Encontrei não sei onde uma versão apócrifa do Salmo 22, que traduzi e completei do seguinte modo:

“O televisor é o meu pastor, nada me falta;

em sofás confortáveis me faz descansar

 e ronronar como se fosse um gato.

Conduz-me a verdes campos de futebol

e, com telenovelas de intrigas e traições,

devasta o meu espírito.

Ainda que haja muito que fazer,

não permitirei interrupção,

porque a televisão está comigo

e o comando, sempre na mão,

enche-me de  poder e confiança.

Unge a minha cabeça de pornografia,

violência e consumismo:

os meus instintos transbordam.

A moleza e a ignorância me acompanham

todos os dias da minha vida.

Sem ligar à família e aos amigos,

passarei horas a fio,

alienado e embrutecido”.

Depois vim a saber que Bill Hepler, polícia em Long Beach, nos Estados Unidos, deu com outra versão  do mesmo  salmo, feita por uma mulher de vinte anos e aplicada à heroína: “A heroína é a minha pastora… A pastos poluídos me conduz e destrói a minha vida. Vaguearei por um vale tenebroso e temerei todos os males… Tira o pão da mesa da minha família, apaga-me a razão, e a taça da minha tristeza está repleta a deitar fora… Habitarei na casa dos horrores por dias intermináveis”.
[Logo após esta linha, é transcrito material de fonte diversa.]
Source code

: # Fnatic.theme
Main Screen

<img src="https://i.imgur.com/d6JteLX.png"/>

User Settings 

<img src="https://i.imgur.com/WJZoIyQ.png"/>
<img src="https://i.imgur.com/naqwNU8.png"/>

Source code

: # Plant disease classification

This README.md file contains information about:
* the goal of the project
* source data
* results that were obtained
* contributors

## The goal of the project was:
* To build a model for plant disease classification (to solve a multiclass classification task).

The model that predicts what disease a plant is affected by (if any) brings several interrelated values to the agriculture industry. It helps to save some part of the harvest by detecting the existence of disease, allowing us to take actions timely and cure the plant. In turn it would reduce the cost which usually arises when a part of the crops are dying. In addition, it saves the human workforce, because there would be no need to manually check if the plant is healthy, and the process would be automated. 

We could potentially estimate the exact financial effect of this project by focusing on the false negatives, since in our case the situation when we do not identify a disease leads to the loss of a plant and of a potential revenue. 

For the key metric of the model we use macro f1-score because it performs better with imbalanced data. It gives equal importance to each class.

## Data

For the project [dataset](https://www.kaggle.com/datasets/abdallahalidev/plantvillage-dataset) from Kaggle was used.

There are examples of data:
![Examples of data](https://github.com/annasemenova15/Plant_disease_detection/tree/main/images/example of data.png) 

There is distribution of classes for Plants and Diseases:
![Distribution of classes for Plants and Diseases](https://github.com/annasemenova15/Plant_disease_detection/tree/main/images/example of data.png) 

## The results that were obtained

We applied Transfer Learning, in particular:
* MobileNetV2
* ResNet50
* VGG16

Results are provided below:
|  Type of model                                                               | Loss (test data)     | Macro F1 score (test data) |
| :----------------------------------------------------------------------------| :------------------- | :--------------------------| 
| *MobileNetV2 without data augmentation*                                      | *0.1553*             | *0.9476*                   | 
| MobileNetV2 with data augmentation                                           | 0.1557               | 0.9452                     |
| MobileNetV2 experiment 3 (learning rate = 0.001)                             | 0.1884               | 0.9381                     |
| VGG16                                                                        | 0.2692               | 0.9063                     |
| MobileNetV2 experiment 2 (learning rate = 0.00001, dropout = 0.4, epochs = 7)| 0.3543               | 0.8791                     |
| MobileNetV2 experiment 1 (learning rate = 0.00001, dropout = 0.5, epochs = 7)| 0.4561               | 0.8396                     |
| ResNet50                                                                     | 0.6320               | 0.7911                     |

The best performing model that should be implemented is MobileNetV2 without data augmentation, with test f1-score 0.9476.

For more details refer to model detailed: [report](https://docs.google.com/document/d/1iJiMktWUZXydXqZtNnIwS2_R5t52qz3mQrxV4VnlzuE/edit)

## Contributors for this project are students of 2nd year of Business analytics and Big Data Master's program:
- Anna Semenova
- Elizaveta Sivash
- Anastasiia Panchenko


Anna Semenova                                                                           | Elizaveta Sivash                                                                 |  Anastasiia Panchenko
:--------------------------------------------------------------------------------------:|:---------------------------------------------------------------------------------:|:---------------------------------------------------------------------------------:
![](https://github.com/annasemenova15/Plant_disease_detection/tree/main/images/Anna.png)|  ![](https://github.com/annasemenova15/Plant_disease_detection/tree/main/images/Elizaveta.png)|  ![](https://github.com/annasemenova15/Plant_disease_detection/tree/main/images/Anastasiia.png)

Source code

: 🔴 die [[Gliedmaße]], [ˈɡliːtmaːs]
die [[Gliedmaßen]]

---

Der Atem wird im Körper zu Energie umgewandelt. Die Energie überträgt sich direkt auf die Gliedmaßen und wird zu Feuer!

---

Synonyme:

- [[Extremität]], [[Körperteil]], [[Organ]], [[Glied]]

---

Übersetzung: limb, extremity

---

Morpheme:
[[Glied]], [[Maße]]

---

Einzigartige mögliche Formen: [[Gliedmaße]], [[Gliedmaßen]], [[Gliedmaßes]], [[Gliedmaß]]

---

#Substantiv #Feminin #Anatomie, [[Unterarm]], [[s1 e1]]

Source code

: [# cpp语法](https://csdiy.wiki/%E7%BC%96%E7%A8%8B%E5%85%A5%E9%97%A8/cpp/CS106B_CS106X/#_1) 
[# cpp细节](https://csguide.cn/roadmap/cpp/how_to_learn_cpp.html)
A verdade é que o número de teledependentes – como o de toxicodependentes – vai em contínuo aumento. Estamos perante uma  verdadeira tele-invasão.

E nem sempre os mais viciados são os jovens da “cultura sublunar”, mais amigos da electricidade que do sol.

Do abuso da caixinha mágica derivam males graves. O primeiro é que as pessoas compostas de “televisão, tronco e membros” deixam de pensar, de gastar fósforo. O televisor chupa os seus miolos, os olhos tomam de assalto a sua inteligência, o homo sapiens fica sufocado pelo homo videns.

Sabemos que uma imagem vale mais do que mil palavras. Efectivamente, a imagem possui a capacidade de se dilatar, de se imprimir com um realismo tão forte que sugere e produz maneiras de ser e de agir, nem sempre as mais correctas.

Quem se deixa colonizar pelo culto excessivo da imagem ou dominar pelo comando, que é “a chucha do adulto”, torna-se passivo, embotado, acrítico perante o telelixo, a brutalidade, a intriga, as posturas amorais, concursos sem nenhum miolo cultural, debates nada esclarecedores. Muitas imagens e pouca consistência, excesso de informação e escassa capacidade de fazer a síntese, dispersam, deixam o teledependente sem um centro de gravidade pessoal que alimente e norteie a sua vida.

E -aqui reside a segunda chaga- lá se vai o tempo que se devia empregar mais utilmente. A reflectir e a estudar, por exemplo. Quem não reflecte torna-se um descampado varrido por todas as modas, conformismos, ideologias e interesses mais diversos. E quem não reflecte nem estuda não pode compreender as grandes questões que se debatem na nossa época nem encontrar as vias justas para orientar a própria vida e se tornar um cidadão livre e construtivo.

Um teledependente não sabe comunicar, nem conviver. Lembram-se da criança que queria ser um televisor para que os seus pais olhassem para ela?

E este é precisamente o terceiro mal: o poderoso meio de comunicação torna-se um obstáculo à comunicação. A televisão, a Internet, cortam o diálogo entre marido e mulher, entre pais e filhos, impedem a partilha de ideias e vivências. Nenhum relacionamento vivo, íntimo, profundo, caloroso, dignificante, é possível com pessoas que se deixam escravizar por esses meios. De tanto olhar, acabam por não ver nada; de tanto ouvir, acabam por nada escutar.

…Mas só falei de televício, tele-violência, tele-desonestidade… Perdoem-me. Devia ter começado por um hino às descobertas geniais do ser humano e por frisar  que devemos aprender a utilizar de maneira crítica e criativa as maravilhas da comunicação. Isso, porém,  vocês já o sabem.